Esses momentos tenebrosos não se referem apenas ao tema do medo, mas também à construção visual: boa parte das estratégias utilizadas remetem à arte expressionista, responsável pela criação de uma atmosfera de suspense e apreensão. Enquanto a epidemia se alastra, as cores da animação ganham um tom mais escuro e disforme (especialmente, o vermelho e o verde) e o design dos ambientes também é alterado para assumir composições mais perturbadoras e não realistas. As próprias imagens ganham uma forma amedrontadora ao apresentar os sintomas de distorção dos olhos, tremores e atrofiamento de membros do corpo e paralisia corporal provocados pelo surto, além de exibir os médicos com uniformes próprios para quarentena como figuras saídas de um filme de terror. Essas sensações são completadas pela trilha sonora de ruídos fortes e pulsantes que preenchem várias sequências.

Em termos temáticos, existem também muitas potencialidades na história aparentemente simples de “Tito e os Pássaros”. Não dar explicações para o início da epidemia e suas formas de contágio ajuda a sugerir diferentes modalidades de expressão do medo: podem estar relacionados à violência, a animais transmissores de doenças, a outras enfermidades em geral, a pessoas estranhas, ao desconhecido ou até mesmo ao próprio pânico instalado após a aparição das primeiras vítimas. Há duas sequências específicas que reforçam a ideia de que o temor diante de uma ameaça poderia contribuir para o crescimento do surto do medo em si: a frase de Rufos de que o medo não se passa pelo contato nem por beber no copo de outra pessoa, mas sim pelas ideias; e no arco do apresentador de programa de TV Alaor Souza, que aborda a questão de modo sensacionalista de acordo com os próprios interesses.

Mesmo com tantas qualidades, ainda se pode notar problemas durante o filme. Alguns diálogos expositivos apenas relatam, desnecessariamente, o que é visto nas imagens ou o que deveria ser contado visualmente para causar mais impacto – por exemplo, nas passagens da narração em off de Tito e nas declarações de médicos sobre o início da doença e de seu alastramento. Dentro disso, um ponto que merece menção à parte diz respeito à paranoia e ao pânico que tomam conta da cidade: o começo do processo é apenas mencionado, para só em seguida construir cenas realmente mostrando a situação. Além disso, a mixagem de som por vezes falha em sincronizar a trilha sonora aos diálogos, deixando estes quase inaudíveis em certos momentos.
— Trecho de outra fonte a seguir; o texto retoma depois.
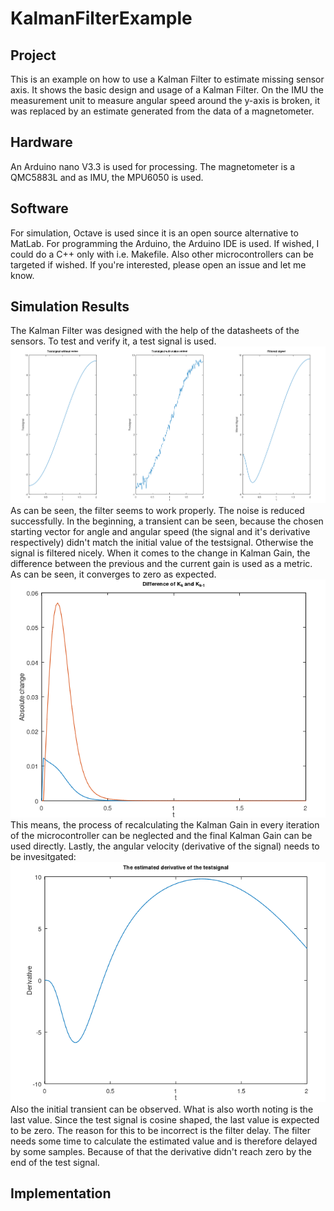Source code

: # KalmanFilterExample
## Project
This is an example on how to use a Kalman Filter to estimate missing sensor axis. It shows the basic design and usage of a Kalman Filter. On the IMU the measurement unit to measure angular speed around the y-axis is broken, it was replaced by an estimate generated from the data of a magnetometer.
## Hardware
An Arduino nano V3.3 is used for processing. The magnetometer is a QMC5883L and as IMU, the MPU6050 is used.
## Software
For simulation, Octave is used since it is an open source alternative to MatLab.
For programming the Arduino, the Arduino IDE is used. If wished, I could do a C++ only with i.e. Makefile. Also other microcontrollers can be targeted if wished. If you're interested, please open an issue and let me know.
## Simulation Results
The Kalman Filter was designed with the help of the datasheets of the sensors. To test and verify it, a test signal is used.
![Signal Curves](Images/SigOverview.png "Waveforms")
As can be seen, the filter seems to work properly. The noise is reduced successfully. In the beginning, a transient can be seen, because the chosen starting vector for angle and angular speed (the signal and it's derivative respectively) didn't match the initial value of the testsignal. Otherwise the signal is filtered nicely. When it comes to the change in Kalman Gain, the difference between the previous and the current gain is used as a metric. As can be seen, it converges to zero as expected.
![Kalman Gain](Images/KGainDiff.png "Difference in Kalman Gains")
This means, the process of recalculating the Kalman Gain in every iteration of the microcontroller can be neglected and the final Kalman Gain can be used directly. Lastly, the angular velocity (derivative of the signal) needs to be invesitgated:
![Derivative](Images/Derivative.png "Angular velocity")
Also the initial transient can be observed. What is also worth noting is the last value. Since the test signal is cosine shaped, the last value is expected to be zero. The reason for this to be incorrect is the filter delay. The filter needs some time to calculate the estimated value and is therefore delayed by some samples. Because of that the derivative didn't reach zero by the end of the test signal.
## Implementation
Apesar dessas ligeiras deficiências, “Tito e os Pássaros” tem inúmeras virtudes que tornam a animação um belo exemplar da cinematografia recente do Brasil. Trata-se de um filme capaz de estabelecer um padrão visual deslumbrante e dramaticamente coerente, inspirar-se na arte expressionista com muita eficiência, e também desenvolver uma história repleta de mensagens e alegorias profundas. Afinal, uma obra que cative em sua estética e ainda aborde manipulação da mídia, cultura do medo, isolamento social, segregação socioespacial e o ser humano como um sujeito social, alcança um resultado muito positivo.